▸ **Instructions for the task**: Show, from the records below, all lines that contain the word "ótica".

Records excerpted from a collection:
_ _ _ _ _

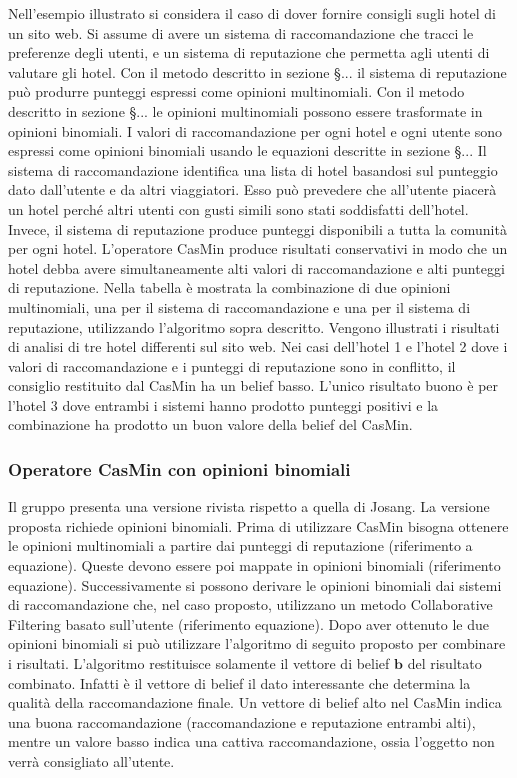 \documentclass{report}
\begin{document}
	Nell'esempio illustrato si considera il caso di dover fornire consigli
	sugli hotel di un sito web. Si assume di avere un sistema di
	raccomandazione che tracci le preferenze degli utenti, e un sistema di
	reputazione che permetta agli utenti di valutare gli hotel. Con il
	metodo descritto in sezione §... il sistema di reputazione può produrre
	punteggi espressi come opinioni multinomiali. Con il metodo descritto in
	sezione §... le opinioni multinomiali possono essere trasformate in
	opinioni binomiali. I valori di raccomandazione per ogni hotel e ogni
	utente sono espressi come opinioni binomiali usando le equazioni
	descritte in sezione §... Il sistema di raccomandazione identifica una
	lista di hotel basandosi sul punteggio dato dall'utente e da altri
	viaggiatori. Esso può prevedere che all'utente piacerà un hotel perché
	altri utenti con gusti simili sono stati soddisfatti dell'hotel. Invece,
	il sistema di reputazione produce punteggi disponibili a tutta la
	comunità per ogni hotel. L'operatore CasMin produce risultati
	conservativi in modo che un hotel debba avere simultaneamente alti
	valori di raccomandazione e alti punteggi di reputazione. Nella tabella
	è mostrata la combinazione di due opinioni multinomiali, una per il
	sistema di raccomandazione e una per il sistema di reputazione,
	utilizzando l'algoritmo sopra descritto. Vengono illustrati i risultati
	di analisi di tre hotel differenti sul sito web. Nei casi dell'hotel 1 e
	l'hotel 2 dove i valori di raccomandazione e i punteggi di reputazione
	sono in conflitto, il consiglio restituito dal CasMin ha un belief
	basso. L'unico risultato buono è per l'hotel 3 dove entrambi i sistemi
	hanno prodotto punteggi positivi e la combinazione ha prodotto un buon
	valore della belief del CasMin.
	
	\hypertarget{header-n192}{%
		\subsubsection{Operatore CasMin con opinioni
			binomiali}\label{header-n192}}
	
	Il gruppo presenta una versione rivista rispetto a quella di Josang. La
	versione proposta richiede opinioni binomiali. Prima di utilizzare
	CasMin bisogna ottenere le opinioni multinomiali a partire dai punteggi
	di reputazione (riferimento a equazione). Queste devono essere poi
	mappate in opinioni binomiali (riferimento equazione). Successivamente
	si possono derivare le opinioni binomiali dai sistemi di raccomandazione
	che, nel caso proposto, utilizzano un metodo Collaborative Filtering
	basato sull'utente (riferimento equazione). Dopo aver ottenuto le due
	opinioni binomiali si può utilizzare l'algoritmo di seguito proposto per
	combinare i risultati. L'algoritmo restituisce solamente il vettore di
	belief $\textbf{b}$ del risultato combinato. Infatti è il vettore di
	belief il dato interessante che determina la qualità della
	raccomandazione finale. Un vettore di belief alto nel CasMin indica una
	buona raccomandazione (raccomandazione e reputazione entrambi alti),
	mentre un valore basso indica una cattiva raccomandazione, ossia
	l'oggetto non verrà consigliato all'utente.
	
\end{document}
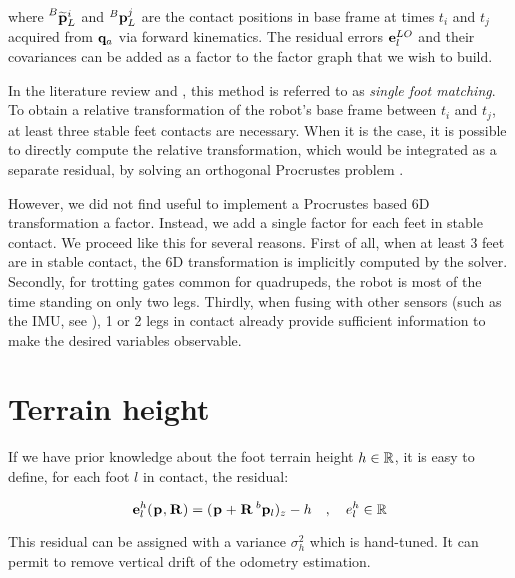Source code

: %
where $\prescript{B}{}{\widetilde{{\bf p}}}_{L}^i$ and $\prescript{B}{}{{\bf p}}_{L}^j$ are the contact positions in base frame at times $t_i$ and $t_j$ acquired from ${\bf q}_a$ via forward kinematics. 
The residual errors ${\bf e}^{LO}_l$ and their covariances can be added as a factor to the factor graph that we wish to build.

In the literature review and , this method is referred to as \textit{single foot matching}. To obtain
a relative transformation of the robot's base frame between $t_i$ and $t_j$, at least three stable feet contacts are necessary. When it is the case, it is possible to directly compute the
relative transformation, which would be integrated as a separate residual, by solving an orthogonal Procrustes problem \cite{roston1991dead}.

However, we did not find useful to implement a Procrustes based 6D transformation a factor. Instead, we add a single factor for each feet in stable contact. We proceed like this for several reasons. First of all, when at least 3 feet are in stable contact, the 6D transformation is implicitly computed by the solver.
Secondly, for trotting gates common for quadrupeds, the robot is most of the time standing on only two legs. Thirdly, when fusing with other sensors (such as the IMU,
see ), 1 or 2 legs in contact already provide sufficient information to make the desired variables observable.



\section{Terrain height}
If we have prior knowledge about the foot terrain height $h \in \mathbb{R}$, it is easy to define, for each foot $l$ in contact, the residual:

\begin{equation}
    {\bf e}^h_l(\prescript{}{}{{\bf p}}_{}, \prescript{}{}{{\bf R}}_{}) = (\prescript{}{}{{\bf p}}_{} + \prescript{}{}{{\bf R}}_{} \prescript{b}{}{{\bf p}}_{l})_z - h \quad, \quad e^{h}_l \in \mathbb{R}
\end{equation}

This residual can be assigned with a variance $\sigma_h^2$ which is hand-tuned. 
It can permit to remove vertical drift of the odometry estimation.



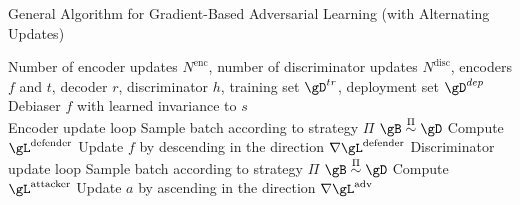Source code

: \algrenewcommand{}
\algrenewcommand{}
\begin{algorithm}
  \caption{General Algorithm for Gradient-Based Adversarial Learning (with Alternating Updates)}\label{alg:cap} 
  \begin{algorithmic}
    \Require Number of encoder updates $N^\text{enc}$, number of discriminator updates $N^\text{disc}$,
    encoders $f$ and $t$, decoder $r$, discriminator $h$, training set $\gD^{tr}$, deployment set
    $\gD^{dep}$
    \Ensure Debiaser $f$ with learned invariance to $s$
    \\

     \Comment Encoder update loop
    \State Sample batch according to strategy \( \Pi \) \( \gB \stackrel{\Pi} \sim \gD \)
    \State Compute $\gL^\text{defender}$
    \State Update $f$ by descending in the direction $\nabla \gL^\text{defender}$
     \Comment Discriminator update loop
    \State Sample batch according to strategy \( \Pi \) \( \gB \stackrel{\Pi} \sim \gD \)
    \State Compute $\gL^\text{attacker}$
    \State Update $a$ by ascending in the direction $\nabla \gL^\text{adv}$
    \EndFor
    \EndFor

  \end{algorithmic}
\end{algorithm}

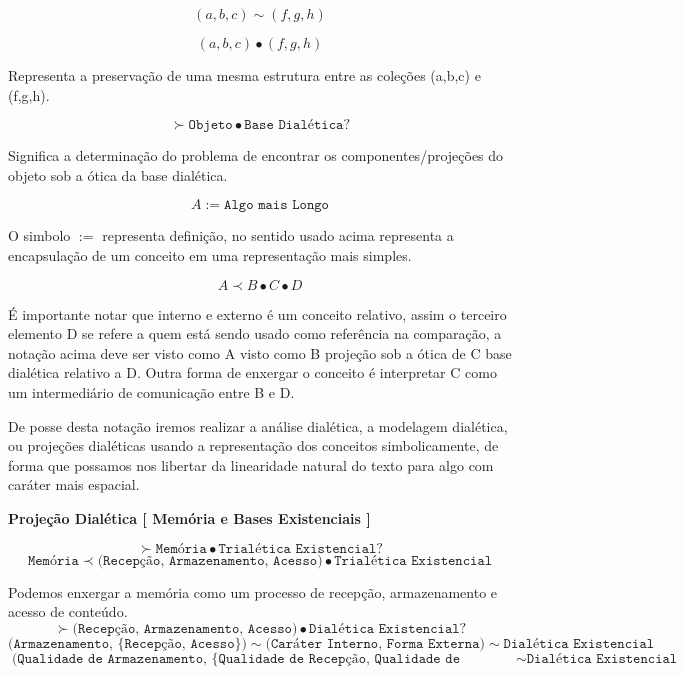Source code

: $$ (a,b,c) \sim (f,g,h) $$ 

$$ (a,b,c) \bullet (f,g,h) $$

Representa a preservação de uma mesma estrutura entre as coleções (a,b,c) e (f,g,h).

$$ \succ \texttt{Objeto} \bullet \texttt{Base Dialética} ? $$

Significa a determinação do problema de encontrar os componentes/projeções do objeto sob a ótica da base dialética.

$$ A := \texttt{Algo mais Longo} $$

O simbolo $:=$ representa definição, no sentido usado acima representa a encapsulação de um conceito em uma representação mais simples.

$$ A \prec B \bullet C \bullet D $$

É importante notar que interno e externo é um conceito relativo, assim o terceiro elemento D se refere a quem está sendo usado como referência na comparação, a notação acima deve ser visto como A visto como B projeção sob a ótica de C base dialética relativo a D.  Outra forma de enxergar o conceito é interpretar C como um intermediário de comunicação entre B e D.

\hspace{\baselineskip}

De posse desta notação iremos realizar a análise dialética, a modelagem dialética, ou projeções dialéticas usando a representação dos conceitos simbolicamente, de forma que possamos nos libertar da linearidade natural do texto para algo com caráter mais espacial.

\hspace{\baselineskip}

\textbf{Projeção Dialética [ Memória e Bases Existenciais ]} 

$$ \succ \texttt{Memória} \bullet \texttt{Trialética Existencial} ? $$
$$ \texttt{Memória} \prec \texttt{(Recepção, Armazenamento, Acesso)} \bullet \texttt{Trialética Existencial} $$
\hrulefill

Podemos enxergar a memória como um processo de recepção, armazenamento e acesso de conteúdo.\\

$$ \succ \texttt{(Recepção, Armazenamento, Acesso)} \bullet \texttt{Dialética Existencial} ? $$
$$ \texttt{(Armazenamento, \{Recepção, Acesso\})} \sim \texttt{(Caráter Interno, Forma Externa)} \sim \texttt{Dialética Existencial} $$
$$ \texttt{(Qualidade de Armazenamento, \{Qualidade de Recepção, Qualidade de Acesso\})} \sim \texttt{Dialética Existencial} $$
\hrulefill

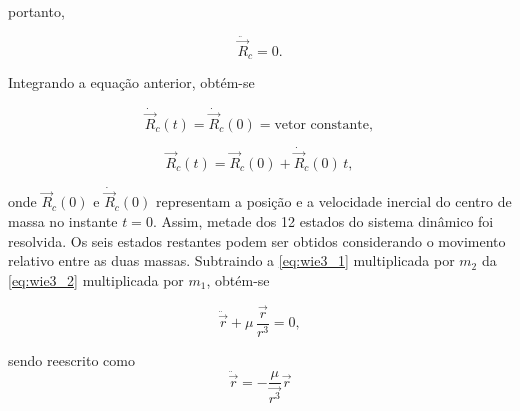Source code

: portanto,

\begin{equation}
 \ddot{\vec R}_{c} = 0.
\end{equation}

Integrando a equação anterior, obtém-se

\begin{equation}
\dot{\vec{R}}_c(t) = \dot{\vec{R}}_c(0) = \text{vetor constante},
\end{equation}

\begin{equation}
\vec{R}_c(t) = \vec{R}_c(0) + \dot{\vec{R}}_c(0)\,t,
\end{equation}

onde $\vec{R}_{c}(0)$ e $\dot{\vec{R}}_{c}(0)$ representam a posição e a velocidade inercial do centro de massa no instante $t = 0$.
Assim, metade dos 12 estados do sistema dinâmico foi resolvida. Os seis estados restantes podem ser obtidos considerando o movimento relativo entre as duas massas.
Subtraindo a \eqref{eq:wie3_1} multiplicada por $m_2$ da \eqref{eq:wie3_2} multiplicada por $m_1$, obtém-se

\begin{equation}
\ddot{\vec{r}} + \mu\,\frac{\vec{r}}{r^3} = 0,
\end{equation}

sendo reescrito como
\begin{equation}
\label{eq:eqFundamentalDoisCorpos}
\ddot {\vec r} = -\frac{\mu}{\vec {r^3}}\vec r
\end{equation}





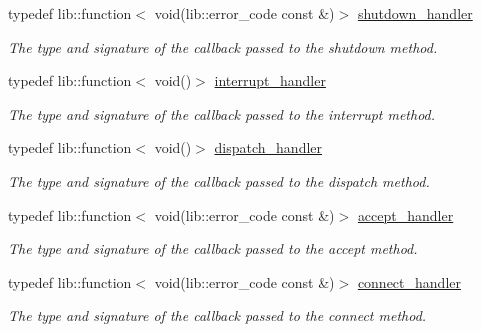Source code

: \begin{DoxyCompactItemize}
\mbox{\label{namespacewebsocketpp_1_1transport_af39aff6fc4cb76f7df0d5322b734d156}} 
typedef lib\+::function$<$ void(lib\+::error\+\_\+code const \&)$>$ \mbox{\hyperlink{namespacewebsocketpp_1_1transport_af39aff6fc4cb76f7df0d5322b734d156}{shutdown\+\_\+handler}}
\begin{DoxyCompactList}\small\item\em The type and signature of the callback passed to the shutdown method. \end{DoxyCompactList}\item 
\mbox{\label{namespacewebsocketpp_1_1transport_a8090563b066d7e8e31f7165be18dee51}} 
typedef lib\+::function$<$ void()$>$ \mbox{\hyperlink{namespacewebsocketpp_1_1transport_a8090563b066d7e8e31f7165be18dee51}{interrupt\+\_\+handler}}
\begin{DoxyCompactList}\small\item\em The type and signature of the callback passed to the interrupt method. \end{DoxyCompactList}\item 
\mbox{\label{namespacewebsocketpp_1_1transport_a6658447b2e10f4c712dd792aad0e0c78}} 
typedef lib\+::function$<$ void()$>$ \mbox{\hyperlink{namespacewebsocketpp_1_1transport_a6658447b2e10f4c712dd792aad0e0c78}{dispatch\+\_\+handler}}
\begin{DoxyCompactList}\small\item\em The type and signature of the callback passed to the dispatch method. \end{DoxyCompactList}\item 
\mbox{\label{namespacewebsocketpp_1_1transport_a9326ea831379368ee47841b2e46cb009}} 
typedef lib\+::function$<$ void(lib\+::error\+\_\+code const \&)$>$ \mbox{\hyperlink{namespacewebsocketpp_1_1transport_a9326ea831379368ee47841b2e46cb009}{accept\+\_\+handler}}
\begin{DoxyCompactList}\small\item\em The type and signature of the callback passed to the accept method. \end{DoxyCompactList}\item 
\mbox{\label{namespacewebsocketpp_1_1transport_ac392fca34e946b48414278c0c3addfa5}} 
typedef lib\+::function$<$ void(lib\+::error\+\_\+code const \&)$>$ \mbox{\hyperlink{namespacewebsocketpp_1_1transport_ac392fca34e946b48414278c0c3addfa5}{connect\+\_\+handler}}
\begin{DoxyCompactList}\small\item\em The type and signature of the callback passed to the connect method. \end{DoxyCompactList}\end{DoxyCompactItemize}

_ _ _ _ _

▸ **Solution to the exercise**:
Significa a determinação do problema de encontrar os componentes/projeções do objeto sob a ótica da base dialética.
É importante notar que interno e externo é um conceito relativo, assim o terceiro elemento D se refere a quem está sendo usado como referência na comparação, a notação acima deve ser visto como A visto como B projeção sob a ótica de C base dialética relativo a D.  Outra forma de enxergar o conceito é interpretar C como um intermediário de comunicação entre B e D.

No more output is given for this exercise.